The task = Reproduce precisely the lines of the listing below, starting with the line that contains "## How to Select" and stopping after the line that contains "- **Bathroom**: Marble"; include nothing else.

Data to process =
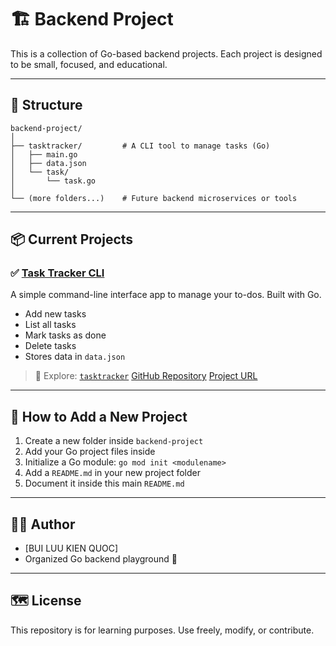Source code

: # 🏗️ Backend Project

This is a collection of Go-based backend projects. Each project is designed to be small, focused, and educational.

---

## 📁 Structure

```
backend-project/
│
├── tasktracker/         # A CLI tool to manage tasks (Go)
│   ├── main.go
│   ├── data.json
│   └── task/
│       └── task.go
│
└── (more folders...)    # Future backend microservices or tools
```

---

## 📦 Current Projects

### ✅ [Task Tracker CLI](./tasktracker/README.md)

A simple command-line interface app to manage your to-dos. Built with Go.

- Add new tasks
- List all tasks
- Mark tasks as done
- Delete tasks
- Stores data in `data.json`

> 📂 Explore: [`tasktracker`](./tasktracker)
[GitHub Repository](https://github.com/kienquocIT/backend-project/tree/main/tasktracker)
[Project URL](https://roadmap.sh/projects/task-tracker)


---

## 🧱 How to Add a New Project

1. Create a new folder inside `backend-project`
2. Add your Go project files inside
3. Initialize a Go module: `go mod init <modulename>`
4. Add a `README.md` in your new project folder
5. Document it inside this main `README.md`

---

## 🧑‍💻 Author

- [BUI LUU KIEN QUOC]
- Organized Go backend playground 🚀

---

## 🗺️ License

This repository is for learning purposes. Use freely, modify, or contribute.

--

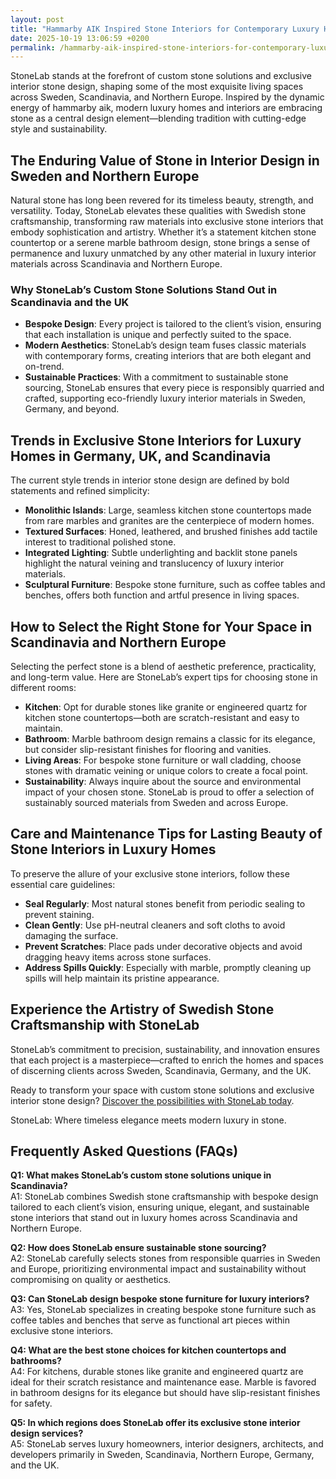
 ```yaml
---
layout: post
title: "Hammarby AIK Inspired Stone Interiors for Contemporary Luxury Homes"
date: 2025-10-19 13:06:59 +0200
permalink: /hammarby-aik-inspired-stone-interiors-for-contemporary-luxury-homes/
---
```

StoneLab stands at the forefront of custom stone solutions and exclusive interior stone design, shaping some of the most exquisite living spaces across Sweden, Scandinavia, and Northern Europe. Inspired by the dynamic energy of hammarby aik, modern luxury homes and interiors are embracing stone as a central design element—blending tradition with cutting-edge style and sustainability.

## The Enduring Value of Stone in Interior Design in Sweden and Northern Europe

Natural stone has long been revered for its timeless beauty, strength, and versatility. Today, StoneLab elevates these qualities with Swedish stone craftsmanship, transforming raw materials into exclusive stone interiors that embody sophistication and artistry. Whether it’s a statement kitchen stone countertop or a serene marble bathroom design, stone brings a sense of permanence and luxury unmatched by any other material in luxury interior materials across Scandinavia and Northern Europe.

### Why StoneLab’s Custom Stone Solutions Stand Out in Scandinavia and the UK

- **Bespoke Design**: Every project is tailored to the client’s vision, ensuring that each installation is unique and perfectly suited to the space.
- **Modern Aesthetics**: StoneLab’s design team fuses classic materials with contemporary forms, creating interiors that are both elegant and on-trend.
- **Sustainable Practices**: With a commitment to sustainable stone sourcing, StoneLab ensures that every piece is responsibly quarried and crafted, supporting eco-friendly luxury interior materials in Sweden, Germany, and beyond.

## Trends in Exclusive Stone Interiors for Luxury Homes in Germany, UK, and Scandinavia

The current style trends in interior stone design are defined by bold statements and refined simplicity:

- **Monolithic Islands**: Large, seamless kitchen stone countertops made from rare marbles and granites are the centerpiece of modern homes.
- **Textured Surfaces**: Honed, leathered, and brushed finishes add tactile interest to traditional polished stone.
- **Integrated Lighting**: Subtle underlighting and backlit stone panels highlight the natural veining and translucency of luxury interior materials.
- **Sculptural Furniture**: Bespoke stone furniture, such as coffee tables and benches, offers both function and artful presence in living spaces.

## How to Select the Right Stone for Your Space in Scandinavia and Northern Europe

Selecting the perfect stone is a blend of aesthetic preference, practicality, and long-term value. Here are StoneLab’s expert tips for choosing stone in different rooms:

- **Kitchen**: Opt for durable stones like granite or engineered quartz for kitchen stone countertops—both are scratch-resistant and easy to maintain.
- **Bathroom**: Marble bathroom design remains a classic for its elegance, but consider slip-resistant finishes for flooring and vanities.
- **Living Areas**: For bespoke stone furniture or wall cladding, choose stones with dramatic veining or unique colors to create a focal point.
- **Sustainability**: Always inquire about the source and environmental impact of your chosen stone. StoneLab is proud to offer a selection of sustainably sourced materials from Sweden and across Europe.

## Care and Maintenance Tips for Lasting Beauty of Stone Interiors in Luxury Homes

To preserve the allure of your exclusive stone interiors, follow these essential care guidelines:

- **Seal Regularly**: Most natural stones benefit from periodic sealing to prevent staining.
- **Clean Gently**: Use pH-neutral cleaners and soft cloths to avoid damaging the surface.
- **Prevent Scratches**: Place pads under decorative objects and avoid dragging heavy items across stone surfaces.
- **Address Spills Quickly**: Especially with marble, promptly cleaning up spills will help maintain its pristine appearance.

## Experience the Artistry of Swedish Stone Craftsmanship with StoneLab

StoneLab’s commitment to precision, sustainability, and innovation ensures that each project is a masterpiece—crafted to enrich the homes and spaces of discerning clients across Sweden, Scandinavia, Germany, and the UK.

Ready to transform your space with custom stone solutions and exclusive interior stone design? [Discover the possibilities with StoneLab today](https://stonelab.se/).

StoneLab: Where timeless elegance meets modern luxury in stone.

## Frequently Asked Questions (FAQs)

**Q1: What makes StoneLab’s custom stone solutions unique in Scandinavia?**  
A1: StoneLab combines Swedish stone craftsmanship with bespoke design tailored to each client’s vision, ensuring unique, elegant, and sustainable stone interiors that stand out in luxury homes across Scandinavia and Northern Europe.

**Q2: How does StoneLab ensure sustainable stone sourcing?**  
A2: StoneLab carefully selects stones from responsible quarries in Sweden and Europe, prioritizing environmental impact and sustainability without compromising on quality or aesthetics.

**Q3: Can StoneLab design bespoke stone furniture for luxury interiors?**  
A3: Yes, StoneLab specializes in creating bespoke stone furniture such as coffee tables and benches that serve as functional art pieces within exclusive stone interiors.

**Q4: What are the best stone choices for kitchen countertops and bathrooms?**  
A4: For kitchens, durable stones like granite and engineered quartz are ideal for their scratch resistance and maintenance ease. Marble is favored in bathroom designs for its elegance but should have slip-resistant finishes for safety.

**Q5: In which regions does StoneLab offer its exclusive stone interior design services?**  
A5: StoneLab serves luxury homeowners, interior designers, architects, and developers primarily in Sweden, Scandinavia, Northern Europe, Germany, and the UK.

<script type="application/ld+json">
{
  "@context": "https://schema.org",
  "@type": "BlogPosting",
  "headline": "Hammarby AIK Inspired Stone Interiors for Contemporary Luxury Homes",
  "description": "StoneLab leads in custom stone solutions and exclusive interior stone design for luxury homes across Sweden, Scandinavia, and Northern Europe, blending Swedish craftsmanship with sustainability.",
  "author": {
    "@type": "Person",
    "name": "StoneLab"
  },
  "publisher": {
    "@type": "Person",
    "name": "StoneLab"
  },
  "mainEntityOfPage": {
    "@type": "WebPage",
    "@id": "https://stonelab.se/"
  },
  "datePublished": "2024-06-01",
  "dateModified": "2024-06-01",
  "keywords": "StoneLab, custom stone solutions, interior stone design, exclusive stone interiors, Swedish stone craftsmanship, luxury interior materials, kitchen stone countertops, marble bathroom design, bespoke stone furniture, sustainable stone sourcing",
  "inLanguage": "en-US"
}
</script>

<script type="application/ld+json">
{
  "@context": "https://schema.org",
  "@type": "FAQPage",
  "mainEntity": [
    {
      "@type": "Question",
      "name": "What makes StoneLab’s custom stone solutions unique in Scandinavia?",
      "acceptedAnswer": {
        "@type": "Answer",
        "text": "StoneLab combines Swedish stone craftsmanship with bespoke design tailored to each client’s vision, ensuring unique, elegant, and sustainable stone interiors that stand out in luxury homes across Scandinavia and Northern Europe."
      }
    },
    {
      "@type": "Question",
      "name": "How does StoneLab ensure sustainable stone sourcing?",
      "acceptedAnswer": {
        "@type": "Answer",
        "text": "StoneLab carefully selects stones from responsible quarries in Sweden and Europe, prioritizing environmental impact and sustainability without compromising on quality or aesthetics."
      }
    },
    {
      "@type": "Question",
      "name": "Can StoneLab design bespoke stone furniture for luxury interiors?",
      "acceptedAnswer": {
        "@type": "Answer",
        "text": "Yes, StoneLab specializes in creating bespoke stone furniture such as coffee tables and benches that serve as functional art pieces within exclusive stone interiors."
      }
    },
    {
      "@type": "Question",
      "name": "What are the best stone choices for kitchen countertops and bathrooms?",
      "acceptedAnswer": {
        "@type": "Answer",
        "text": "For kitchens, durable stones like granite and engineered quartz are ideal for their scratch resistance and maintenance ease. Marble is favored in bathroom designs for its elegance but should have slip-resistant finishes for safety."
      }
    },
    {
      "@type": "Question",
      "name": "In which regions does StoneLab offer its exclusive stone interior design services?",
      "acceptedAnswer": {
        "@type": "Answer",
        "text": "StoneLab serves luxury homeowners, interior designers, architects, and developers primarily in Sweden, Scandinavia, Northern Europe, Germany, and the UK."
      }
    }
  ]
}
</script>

==

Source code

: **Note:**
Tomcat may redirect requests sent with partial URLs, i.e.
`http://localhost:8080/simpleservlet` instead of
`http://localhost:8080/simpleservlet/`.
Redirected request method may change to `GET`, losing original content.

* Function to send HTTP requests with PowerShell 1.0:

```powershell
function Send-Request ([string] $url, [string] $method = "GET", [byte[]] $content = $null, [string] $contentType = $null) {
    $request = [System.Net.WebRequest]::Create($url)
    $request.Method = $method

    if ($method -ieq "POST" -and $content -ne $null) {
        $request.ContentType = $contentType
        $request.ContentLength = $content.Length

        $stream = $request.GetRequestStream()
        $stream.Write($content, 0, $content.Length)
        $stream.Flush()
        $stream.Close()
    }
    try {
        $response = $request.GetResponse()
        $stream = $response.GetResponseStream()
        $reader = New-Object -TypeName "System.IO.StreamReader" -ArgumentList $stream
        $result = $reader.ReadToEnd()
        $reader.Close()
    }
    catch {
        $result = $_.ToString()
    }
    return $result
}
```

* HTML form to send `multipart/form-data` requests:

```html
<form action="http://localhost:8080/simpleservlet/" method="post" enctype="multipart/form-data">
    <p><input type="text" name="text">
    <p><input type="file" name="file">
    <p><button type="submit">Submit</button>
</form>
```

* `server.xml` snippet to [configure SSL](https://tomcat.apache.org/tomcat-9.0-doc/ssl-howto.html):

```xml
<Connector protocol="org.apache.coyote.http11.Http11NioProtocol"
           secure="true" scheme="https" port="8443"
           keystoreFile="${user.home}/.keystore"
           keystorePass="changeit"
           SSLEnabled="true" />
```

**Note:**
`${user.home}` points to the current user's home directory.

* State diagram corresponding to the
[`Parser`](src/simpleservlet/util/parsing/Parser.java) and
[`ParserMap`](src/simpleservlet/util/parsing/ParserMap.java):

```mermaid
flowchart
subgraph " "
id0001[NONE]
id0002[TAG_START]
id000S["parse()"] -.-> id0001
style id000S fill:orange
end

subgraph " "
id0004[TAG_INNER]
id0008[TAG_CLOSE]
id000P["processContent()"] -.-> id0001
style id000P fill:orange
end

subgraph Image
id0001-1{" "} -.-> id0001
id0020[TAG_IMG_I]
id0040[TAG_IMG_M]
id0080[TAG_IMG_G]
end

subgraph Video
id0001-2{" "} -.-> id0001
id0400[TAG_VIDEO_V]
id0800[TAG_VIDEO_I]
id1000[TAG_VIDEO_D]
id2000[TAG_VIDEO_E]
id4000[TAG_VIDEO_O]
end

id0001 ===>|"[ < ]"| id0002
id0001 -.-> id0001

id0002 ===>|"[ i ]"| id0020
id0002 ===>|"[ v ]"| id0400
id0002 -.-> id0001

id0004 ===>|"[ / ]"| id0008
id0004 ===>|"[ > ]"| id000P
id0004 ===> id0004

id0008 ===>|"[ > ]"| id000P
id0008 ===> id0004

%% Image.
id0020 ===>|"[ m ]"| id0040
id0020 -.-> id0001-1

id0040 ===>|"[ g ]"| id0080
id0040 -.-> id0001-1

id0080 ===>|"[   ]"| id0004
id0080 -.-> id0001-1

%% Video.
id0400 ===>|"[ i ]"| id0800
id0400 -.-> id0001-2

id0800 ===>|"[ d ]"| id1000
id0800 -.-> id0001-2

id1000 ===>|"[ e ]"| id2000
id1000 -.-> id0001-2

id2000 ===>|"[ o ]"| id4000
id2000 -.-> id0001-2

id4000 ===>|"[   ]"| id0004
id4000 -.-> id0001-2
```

Solution =
## How to Select the Right Stone for Your Space in Scandinavia and Northern Europe

Selecting the perfect stone is a blend of aesthetic preference, practicality, and long-term value. Here are StoneLab’s expert tips for choosing stone in different rooms:

- **Kitchen**: Opt for durable stones like granite or engineered quartz for kitchen stone countertops—both are scratch-resistant and easy to maintain.
- **Bathroom**: Marble bathroom design remains a classic for its elegance, but consider slip-resistant finishes for flooring and vanities.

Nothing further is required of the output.